— Assignment —
Please copy every line below that contains the string "explained".

─── Information supplied

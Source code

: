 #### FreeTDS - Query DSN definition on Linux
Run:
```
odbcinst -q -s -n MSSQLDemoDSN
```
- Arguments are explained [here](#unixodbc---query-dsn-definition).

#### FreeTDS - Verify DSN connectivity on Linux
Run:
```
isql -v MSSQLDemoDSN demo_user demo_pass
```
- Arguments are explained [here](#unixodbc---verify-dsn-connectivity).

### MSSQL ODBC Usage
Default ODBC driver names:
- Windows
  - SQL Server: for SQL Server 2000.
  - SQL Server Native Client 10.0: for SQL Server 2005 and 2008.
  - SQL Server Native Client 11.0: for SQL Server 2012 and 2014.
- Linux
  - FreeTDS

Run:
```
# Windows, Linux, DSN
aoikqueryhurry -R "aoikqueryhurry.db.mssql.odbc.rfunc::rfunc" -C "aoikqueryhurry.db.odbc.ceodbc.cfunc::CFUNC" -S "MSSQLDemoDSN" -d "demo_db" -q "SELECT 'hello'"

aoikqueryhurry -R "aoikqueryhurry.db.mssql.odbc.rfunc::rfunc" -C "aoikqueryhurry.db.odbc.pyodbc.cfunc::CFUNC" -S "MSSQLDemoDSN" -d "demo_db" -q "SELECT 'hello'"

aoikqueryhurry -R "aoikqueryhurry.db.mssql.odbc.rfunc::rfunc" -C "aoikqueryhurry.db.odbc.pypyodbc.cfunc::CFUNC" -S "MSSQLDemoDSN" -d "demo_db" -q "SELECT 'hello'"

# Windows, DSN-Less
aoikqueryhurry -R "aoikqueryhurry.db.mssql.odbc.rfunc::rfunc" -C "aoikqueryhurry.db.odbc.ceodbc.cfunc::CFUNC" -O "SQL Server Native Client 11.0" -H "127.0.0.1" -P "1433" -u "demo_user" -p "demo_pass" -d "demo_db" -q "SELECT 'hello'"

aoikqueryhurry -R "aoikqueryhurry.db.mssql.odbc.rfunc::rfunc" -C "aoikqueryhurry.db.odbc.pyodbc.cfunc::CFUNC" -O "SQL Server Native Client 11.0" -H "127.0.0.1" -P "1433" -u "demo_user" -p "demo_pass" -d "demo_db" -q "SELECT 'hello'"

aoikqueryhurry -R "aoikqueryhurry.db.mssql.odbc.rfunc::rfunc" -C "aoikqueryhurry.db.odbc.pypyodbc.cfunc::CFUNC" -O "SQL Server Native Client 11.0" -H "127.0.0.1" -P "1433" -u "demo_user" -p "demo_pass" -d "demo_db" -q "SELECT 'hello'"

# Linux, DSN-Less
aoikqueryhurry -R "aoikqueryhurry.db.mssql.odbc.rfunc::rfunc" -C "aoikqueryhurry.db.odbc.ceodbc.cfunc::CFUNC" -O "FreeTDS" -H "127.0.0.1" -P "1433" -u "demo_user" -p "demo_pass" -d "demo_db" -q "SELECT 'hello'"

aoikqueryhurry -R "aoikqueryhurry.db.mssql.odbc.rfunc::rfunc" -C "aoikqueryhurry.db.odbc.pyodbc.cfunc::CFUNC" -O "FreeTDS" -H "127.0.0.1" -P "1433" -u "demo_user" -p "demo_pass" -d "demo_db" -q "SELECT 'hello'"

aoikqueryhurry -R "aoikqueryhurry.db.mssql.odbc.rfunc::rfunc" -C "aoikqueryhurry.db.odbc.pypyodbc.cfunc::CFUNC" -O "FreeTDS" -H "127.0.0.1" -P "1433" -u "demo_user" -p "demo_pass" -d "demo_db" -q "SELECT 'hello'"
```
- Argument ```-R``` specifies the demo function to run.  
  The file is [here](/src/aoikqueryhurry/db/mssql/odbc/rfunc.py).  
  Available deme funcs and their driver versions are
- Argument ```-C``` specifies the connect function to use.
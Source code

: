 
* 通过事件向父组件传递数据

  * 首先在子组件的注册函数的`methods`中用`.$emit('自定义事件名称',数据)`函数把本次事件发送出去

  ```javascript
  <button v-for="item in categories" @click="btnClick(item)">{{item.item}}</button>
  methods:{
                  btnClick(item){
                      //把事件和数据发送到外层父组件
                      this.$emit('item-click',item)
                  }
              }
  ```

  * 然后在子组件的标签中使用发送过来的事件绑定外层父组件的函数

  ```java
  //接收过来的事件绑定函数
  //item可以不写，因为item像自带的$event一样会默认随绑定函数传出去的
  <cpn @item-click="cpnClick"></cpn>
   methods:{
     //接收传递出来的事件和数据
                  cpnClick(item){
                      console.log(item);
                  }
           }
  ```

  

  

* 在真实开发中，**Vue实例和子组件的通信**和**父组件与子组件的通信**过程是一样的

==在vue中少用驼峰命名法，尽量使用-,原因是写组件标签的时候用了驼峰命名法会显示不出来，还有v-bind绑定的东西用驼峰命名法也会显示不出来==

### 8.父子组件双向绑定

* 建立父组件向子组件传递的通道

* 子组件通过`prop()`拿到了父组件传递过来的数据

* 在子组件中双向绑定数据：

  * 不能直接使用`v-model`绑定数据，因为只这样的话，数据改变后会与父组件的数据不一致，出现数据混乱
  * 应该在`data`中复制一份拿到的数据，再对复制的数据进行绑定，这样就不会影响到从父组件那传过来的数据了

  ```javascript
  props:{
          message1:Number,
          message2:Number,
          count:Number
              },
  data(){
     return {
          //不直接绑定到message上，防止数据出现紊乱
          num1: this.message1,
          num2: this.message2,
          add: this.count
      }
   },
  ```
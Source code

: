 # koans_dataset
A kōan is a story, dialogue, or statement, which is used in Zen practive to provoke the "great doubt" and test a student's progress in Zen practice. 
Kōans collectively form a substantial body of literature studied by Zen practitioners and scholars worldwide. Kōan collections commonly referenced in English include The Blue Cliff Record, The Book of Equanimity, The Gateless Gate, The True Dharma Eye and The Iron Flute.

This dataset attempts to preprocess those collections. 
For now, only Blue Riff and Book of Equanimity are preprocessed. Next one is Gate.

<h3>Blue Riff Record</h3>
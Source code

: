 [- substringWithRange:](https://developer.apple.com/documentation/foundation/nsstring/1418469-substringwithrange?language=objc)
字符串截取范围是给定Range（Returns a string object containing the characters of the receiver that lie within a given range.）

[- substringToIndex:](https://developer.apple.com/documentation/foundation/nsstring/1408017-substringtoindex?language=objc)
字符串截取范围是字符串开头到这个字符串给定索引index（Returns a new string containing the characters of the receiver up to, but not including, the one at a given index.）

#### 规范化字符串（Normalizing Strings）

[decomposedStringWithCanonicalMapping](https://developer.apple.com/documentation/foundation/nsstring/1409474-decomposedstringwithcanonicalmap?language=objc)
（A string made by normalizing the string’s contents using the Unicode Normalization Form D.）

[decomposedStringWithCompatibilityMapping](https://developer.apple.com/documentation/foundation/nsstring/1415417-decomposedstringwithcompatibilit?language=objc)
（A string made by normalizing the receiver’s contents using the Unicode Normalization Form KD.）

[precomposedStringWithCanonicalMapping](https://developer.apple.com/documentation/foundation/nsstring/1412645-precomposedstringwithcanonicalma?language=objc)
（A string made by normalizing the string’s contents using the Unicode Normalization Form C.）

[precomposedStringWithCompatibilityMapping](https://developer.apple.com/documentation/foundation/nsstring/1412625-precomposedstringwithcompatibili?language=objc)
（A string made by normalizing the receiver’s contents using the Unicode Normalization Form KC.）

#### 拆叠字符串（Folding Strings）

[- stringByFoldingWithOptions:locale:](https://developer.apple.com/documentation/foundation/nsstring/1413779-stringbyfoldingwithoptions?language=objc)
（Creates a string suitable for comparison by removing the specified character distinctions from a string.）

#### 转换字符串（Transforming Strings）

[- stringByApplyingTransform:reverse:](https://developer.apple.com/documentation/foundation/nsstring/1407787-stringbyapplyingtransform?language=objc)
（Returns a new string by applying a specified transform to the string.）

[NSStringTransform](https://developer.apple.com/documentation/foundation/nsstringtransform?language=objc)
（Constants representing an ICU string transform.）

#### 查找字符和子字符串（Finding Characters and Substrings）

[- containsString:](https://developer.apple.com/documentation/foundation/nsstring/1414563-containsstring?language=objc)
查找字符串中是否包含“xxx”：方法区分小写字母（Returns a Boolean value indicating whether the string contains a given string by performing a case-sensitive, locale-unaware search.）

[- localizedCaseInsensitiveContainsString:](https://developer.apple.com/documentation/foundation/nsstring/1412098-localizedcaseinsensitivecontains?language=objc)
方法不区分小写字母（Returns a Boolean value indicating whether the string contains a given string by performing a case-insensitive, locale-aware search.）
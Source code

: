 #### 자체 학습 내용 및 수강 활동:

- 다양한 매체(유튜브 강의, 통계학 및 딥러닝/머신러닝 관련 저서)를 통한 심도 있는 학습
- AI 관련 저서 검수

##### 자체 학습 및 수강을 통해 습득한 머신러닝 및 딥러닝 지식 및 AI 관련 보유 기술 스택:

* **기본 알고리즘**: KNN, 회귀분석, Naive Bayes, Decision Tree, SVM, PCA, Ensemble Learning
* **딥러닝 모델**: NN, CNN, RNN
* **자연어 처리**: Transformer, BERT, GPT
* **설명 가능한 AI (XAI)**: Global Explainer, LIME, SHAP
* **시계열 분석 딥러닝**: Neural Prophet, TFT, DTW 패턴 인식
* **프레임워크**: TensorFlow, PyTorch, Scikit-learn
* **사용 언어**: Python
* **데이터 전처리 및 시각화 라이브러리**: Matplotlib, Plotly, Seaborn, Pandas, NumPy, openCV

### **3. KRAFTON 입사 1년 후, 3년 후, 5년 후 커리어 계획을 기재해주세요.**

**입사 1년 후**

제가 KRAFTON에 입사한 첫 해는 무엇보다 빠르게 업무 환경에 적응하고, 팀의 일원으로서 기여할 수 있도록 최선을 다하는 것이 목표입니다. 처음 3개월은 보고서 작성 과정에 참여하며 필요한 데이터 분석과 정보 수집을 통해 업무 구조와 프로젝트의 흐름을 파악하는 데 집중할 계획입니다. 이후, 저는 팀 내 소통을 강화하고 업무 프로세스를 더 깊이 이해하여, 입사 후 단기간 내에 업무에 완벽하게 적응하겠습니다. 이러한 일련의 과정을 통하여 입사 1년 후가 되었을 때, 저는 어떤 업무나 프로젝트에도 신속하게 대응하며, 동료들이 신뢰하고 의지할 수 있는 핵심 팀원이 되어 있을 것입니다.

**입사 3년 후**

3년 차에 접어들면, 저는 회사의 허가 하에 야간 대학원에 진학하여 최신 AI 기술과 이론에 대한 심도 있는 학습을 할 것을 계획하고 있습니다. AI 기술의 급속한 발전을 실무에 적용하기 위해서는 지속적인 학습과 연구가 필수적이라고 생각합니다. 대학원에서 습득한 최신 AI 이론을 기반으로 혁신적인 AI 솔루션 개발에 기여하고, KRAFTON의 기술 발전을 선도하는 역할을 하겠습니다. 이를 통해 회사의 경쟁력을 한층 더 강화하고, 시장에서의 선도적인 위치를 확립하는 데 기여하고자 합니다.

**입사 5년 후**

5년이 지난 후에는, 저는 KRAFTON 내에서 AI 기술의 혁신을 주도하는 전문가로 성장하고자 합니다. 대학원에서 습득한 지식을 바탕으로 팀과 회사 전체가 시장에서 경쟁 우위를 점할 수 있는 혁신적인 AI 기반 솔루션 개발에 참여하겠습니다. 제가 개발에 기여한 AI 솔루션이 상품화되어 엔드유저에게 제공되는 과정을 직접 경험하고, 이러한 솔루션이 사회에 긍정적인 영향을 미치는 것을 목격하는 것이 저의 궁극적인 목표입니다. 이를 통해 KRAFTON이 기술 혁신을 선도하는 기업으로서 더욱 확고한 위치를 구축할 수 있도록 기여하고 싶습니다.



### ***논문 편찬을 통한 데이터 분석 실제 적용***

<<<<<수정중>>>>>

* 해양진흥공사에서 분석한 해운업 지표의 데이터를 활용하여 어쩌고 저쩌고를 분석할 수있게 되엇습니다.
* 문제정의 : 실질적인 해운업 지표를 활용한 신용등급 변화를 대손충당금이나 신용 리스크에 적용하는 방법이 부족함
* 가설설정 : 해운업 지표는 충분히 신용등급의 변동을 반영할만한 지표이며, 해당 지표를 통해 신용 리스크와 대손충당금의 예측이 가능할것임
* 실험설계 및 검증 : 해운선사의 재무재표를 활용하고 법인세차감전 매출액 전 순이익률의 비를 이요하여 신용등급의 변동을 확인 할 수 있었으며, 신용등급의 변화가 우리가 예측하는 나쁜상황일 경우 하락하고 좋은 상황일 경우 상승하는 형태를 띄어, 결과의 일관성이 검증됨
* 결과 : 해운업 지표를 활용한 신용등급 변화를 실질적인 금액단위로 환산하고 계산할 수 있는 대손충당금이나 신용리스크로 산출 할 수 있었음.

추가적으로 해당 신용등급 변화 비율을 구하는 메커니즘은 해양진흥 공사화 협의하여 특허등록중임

──────

— Solution below —
- Arguments are explained [here](#unixodbc---query-dsn-definition).
- Arguments are explained [here](#unixodbc---verify-dsn-connectivity).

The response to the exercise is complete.